Extracted records:
# # # # #

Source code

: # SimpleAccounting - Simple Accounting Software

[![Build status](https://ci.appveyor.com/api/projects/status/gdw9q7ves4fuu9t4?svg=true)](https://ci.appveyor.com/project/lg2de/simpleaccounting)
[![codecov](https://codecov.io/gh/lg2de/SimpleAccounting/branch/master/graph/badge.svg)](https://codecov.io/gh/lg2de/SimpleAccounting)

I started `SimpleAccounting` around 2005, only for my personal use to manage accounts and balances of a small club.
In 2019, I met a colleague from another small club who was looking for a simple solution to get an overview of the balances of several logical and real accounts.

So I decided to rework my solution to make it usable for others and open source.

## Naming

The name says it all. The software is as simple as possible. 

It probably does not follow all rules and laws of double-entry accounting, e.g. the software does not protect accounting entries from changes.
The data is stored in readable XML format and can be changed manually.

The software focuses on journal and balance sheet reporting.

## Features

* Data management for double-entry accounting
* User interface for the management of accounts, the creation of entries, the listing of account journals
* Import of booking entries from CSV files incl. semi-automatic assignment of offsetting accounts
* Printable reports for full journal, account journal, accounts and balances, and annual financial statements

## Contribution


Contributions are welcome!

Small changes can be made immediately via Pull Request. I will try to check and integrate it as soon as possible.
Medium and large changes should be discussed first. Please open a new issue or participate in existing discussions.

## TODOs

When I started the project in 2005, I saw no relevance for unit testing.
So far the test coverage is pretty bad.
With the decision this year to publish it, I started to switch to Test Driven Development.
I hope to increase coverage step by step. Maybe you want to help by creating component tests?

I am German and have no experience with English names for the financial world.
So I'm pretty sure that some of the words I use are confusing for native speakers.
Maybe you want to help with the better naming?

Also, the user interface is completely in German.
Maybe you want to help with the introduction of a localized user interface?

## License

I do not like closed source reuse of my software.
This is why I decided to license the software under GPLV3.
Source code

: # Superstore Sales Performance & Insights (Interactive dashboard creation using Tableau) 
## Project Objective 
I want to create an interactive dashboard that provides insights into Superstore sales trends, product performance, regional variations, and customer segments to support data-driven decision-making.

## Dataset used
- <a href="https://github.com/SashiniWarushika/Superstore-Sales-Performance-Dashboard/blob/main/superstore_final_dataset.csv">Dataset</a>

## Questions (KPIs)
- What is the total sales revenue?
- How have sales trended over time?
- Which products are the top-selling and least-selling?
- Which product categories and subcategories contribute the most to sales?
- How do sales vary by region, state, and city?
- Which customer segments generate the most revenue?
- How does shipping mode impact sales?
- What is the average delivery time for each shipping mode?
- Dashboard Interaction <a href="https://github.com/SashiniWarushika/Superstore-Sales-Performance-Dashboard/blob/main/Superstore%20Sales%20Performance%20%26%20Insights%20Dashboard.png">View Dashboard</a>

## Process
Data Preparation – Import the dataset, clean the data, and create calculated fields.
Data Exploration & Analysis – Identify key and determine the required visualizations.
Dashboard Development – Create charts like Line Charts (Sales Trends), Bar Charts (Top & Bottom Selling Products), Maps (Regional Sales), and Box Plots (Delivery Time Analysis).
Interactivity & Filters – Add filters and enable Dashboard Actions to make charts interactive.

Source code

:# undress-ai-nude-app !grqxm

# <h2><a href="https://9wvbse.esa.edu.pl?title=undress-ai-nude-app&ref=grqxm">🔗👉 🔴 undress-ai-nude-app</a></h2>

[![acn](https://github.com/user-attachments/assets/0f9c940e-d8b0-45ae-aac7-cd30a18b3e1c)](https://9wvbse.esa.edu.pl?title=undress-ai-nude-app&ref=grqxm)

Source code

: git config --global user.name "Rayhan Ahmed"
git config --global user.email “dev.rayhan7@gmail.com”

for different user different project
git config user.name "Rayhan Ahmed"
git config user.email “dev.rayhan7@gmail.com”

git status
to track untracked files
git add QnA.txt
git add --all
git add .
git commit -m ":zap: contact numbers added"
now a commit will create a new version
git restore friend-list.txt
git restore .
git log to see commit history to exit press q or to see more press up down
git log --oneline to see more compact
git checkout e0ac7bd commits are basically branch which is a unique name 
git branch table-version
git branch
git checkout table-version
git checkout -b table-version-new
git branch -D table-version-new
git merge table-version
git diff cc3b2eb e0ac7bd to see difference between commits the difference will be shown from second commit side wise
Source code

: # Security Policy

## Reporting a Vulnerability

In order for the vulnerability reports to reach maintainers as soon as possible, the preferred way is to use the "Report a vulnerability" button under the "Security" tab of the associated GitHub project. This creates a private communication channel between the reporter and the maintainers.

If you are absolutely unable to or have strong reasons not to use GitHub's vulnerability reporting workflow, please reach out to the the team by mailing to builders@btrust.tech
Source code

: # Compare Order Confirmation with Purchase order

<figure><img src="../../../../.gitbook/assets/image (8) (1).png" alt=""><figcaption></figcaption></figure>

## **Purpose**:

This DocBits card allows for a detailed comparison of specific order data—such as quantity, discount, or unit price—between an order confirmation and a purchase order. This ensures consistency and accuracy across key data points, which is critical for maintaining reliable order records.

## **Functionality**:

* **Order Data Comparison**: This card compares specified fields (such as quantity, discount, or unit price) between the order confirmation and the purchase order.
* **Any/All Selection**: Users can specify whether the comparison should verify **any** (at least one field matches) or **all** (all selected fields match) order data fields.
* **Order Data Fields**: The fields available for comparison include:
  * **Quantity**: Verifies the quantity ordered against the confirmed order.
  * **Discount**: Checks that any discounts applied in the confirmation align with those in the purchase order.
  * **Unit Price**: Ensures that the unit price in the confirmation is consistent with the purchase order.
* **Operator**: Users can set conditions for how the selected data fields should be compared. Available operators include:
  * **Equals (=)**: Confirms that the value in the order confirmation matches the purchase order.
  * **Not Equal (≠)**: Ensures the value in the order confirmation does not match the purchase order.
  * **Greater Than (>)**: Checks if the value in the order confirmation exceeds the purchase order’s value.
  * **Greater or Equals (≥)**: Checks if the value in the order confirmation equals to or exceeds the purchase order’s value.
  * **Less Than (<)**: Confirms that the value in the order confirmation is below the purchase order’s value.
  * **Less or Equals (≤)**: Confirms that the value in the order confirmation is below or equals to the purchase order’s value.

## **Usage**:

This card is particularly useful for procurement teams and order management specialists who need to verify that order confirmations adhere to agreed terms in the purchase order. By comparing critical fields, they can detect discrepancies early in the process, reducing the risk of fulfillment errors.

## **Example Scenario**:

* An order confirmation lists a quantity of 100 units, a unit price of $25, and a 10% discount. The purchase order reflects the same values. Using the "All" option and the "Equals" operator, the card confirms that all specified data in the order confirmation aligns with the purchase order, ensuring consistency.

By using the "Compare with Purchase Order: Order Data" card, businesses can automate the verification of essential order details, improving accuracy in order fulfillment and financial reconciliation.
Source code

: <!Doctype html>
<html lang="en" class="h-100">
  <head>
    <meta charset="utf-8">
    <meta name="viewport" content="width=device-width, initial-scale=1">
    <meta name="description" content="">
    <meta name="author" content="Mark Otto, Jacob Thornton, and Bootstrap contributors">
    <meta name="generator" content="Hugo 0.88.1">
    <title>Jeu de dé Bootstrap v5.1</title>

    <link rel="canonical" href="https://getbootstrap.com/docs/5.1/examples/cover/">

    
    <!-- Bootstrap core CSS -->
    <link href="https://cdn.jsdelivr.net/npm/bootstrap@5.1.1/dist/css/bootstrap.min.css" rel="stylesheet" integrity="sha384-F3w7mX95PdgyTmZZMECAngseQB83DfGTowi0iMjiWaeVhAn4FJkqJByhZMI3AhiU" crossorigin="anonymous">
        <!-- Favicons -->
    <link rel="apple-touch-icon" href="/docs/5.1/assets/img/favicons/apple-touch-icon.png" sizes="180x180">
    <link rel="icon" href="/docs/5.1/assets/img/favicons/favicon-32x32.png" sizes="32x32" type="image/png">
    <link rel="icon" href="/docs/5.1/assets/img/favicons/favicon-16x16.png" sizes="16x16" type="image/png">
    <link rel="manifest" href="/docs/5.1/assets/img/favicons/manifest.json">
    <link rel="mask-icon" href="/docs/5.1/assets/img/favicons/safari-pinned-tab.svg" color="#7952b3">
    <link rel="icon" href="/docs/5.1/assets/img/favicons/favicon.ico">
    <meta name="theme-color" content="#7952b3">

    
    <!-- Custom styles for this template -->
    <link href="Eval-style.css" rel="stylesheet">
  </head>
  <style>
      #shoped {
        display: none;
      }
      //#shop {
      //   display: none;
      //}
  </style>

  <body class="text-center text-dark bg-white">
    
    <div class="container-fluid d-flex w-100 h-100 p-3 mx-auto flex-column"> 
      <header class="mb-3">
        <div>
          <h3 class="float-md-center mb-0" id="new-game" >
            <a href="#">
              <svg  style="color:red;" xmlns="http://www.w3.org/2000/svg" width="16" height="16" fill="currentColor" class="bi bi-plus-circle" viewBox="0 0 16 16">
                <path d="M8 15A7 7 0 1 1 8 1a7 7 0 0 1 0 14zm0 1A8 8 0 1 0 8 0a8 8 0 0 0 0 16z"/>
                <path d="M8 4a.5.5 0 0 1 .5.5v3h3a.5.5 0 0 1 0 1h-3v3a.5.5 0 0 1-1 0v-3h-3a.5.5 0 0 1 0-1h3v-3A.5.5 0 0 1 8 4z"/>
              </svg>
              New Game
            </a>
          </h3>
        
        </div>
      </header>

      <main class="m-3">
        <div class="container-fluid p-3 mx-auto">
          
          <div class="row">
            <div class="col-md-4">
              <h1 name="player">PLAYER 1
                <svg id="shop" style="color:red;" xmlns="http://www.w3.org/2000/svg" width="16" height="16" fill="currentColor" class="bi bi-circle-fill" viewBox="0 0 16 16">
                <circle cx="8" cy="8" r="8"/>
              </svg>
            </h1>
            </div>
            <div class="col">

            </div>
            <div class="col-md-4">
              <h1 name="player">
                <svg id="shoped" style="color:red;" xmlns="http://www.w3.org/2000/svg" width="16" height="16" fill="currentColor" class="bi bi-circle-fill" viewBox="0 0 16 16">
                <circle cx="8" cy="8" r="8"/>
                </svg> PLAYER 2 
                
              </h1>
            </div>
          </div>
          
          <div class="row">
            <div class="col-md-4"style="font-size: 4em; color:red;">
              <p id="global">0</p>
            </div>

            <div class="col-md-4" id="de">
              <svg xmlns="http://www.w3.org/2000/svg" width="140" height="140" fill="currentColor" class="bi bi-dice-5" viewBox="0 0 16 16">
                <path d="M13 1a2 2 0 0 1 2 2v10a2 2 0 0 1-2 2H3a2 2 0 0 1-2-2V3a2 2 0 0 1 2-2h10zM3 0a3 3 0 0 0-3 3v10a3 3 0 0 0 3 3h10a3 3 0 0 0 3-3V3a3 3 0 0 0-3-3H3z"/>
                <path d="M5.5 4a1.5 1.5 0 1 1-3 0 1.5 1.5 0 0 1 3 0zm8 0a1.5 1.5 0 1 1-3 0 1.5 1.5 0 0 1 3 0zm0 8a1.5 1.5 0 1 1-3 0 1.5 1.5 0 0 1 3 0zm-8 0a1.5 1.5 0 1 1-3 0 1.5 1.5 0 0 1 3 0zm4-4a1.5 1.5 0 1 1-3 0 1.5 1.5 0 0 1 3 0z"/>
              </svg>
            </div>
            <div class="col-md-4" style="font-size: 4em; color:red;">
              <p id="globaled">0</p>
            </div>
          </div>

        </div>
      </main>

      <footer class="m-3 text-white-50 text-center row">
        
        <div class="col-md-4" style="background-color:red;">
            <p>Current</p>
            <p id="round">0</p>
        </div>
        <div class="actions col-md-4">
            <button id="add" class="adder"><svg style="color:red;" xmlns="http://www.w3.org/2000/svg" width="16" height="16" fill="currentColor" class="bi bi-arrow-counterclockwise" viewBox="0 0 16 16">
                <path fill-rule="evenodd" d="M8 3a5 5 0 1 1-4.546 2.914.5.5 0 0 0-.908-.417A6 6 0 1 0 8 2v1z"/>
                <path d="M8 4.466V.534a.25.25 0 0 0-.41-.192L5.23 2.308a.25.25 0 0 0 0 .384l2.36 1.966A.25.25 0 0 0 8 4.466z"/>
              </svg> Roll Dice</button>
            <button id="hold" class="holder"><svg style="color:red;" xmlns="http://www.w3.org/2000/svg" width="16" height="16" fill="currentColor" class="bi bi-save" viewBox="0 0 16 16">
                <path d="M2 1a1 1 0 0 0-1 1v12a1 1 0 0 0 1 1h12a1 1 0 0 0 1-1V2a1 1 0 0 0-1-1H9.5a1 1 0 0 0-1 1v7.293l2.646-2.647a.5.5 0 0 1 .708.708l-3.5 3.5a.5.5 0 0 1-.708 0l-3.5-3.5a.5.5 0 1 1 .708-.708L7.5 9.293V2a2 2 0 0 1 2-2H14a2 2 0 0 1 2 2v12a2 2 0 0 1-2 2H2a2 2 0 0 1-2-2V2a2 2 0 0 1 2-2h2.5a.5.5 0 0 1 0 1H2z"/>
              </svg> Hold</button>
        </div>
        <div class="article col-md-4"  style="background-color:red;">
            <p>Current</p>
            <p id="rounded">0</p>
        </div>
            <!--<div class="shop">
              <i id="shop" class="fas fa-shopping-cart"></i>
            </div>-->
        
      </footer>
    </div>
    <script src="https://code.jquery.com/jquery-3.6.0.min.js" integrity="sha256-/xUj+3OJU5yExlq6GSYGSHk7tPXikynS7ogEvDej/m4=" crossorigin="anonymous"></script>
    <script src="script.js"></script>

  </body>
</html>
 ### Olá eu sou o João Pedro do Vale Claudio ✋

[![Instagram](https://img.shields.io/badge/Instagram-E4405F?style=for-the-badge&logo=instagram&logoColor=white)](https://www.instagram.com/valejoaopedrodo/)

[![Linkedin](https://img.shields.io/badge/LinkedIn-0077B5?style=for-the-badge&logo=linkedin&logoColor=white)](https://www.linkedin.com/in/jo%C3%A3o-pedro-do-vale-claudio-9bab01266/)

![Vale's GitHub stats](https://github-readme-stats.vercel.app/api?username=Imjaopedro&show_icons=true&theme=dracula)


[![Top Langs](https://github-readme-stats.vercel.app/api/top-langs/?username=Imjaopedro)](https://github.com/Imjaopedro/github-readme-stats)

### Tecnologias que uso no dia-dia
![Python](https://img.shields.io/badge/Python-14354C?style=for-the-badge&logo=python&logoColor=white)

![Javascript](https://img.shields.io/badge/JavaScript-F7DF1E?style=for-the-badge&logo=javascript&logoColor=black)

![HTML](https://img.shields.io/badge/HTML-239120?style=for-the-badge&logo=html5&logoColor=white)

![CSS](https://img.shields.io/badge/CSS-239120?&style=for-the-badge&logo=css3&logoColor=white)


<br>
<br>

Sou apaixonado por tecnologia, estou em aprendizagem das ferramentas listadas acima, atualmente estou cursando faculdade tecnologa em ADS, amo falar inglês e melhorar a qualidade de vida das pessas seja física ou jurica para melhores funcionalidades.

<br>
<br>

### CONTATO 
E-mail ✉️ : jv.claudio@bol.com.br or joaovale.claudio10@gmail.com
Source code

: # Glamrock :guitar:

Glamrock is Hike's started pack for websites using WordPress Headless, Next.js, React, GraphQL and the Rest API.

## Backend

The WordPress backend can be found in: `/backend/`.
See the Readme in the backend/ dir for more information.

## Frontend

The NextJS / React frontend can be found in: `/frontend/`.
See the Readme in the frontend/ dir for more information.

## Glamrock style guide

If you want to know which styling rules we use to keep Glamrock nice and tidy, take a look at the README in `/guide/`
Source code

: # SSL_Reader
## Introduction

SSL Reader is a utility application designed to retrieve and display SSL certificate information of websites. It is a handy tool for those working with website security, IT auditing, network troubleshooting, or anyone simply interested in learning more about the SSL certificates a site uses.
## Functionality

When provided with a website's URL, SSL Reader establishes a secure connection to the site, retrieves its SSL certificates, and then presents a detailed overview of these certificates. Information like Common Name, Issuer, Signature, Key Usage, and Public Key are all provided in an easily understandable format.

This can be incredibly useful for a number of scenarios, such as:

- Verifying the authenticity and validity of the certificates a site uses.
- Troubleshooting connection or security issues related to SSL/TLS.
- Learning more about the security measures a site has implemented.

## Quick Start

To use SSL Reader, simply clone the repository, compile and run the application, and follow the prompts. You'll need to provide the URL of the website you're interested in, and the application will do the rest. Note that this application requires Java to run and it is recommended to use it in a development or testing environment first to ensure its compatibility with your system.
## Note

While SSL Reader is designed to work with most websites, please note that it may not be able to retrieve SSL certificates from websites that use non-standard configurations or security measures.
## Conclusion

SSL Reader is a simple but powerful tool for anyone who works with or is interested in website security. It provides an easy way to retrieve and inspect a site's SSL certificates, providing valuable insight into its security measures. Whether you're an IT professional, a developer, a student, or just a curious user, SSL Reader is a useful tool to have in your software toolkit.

# # # # #

__Prompt__. Report only how many lines above include "fluid".

__Completed exercise__. 2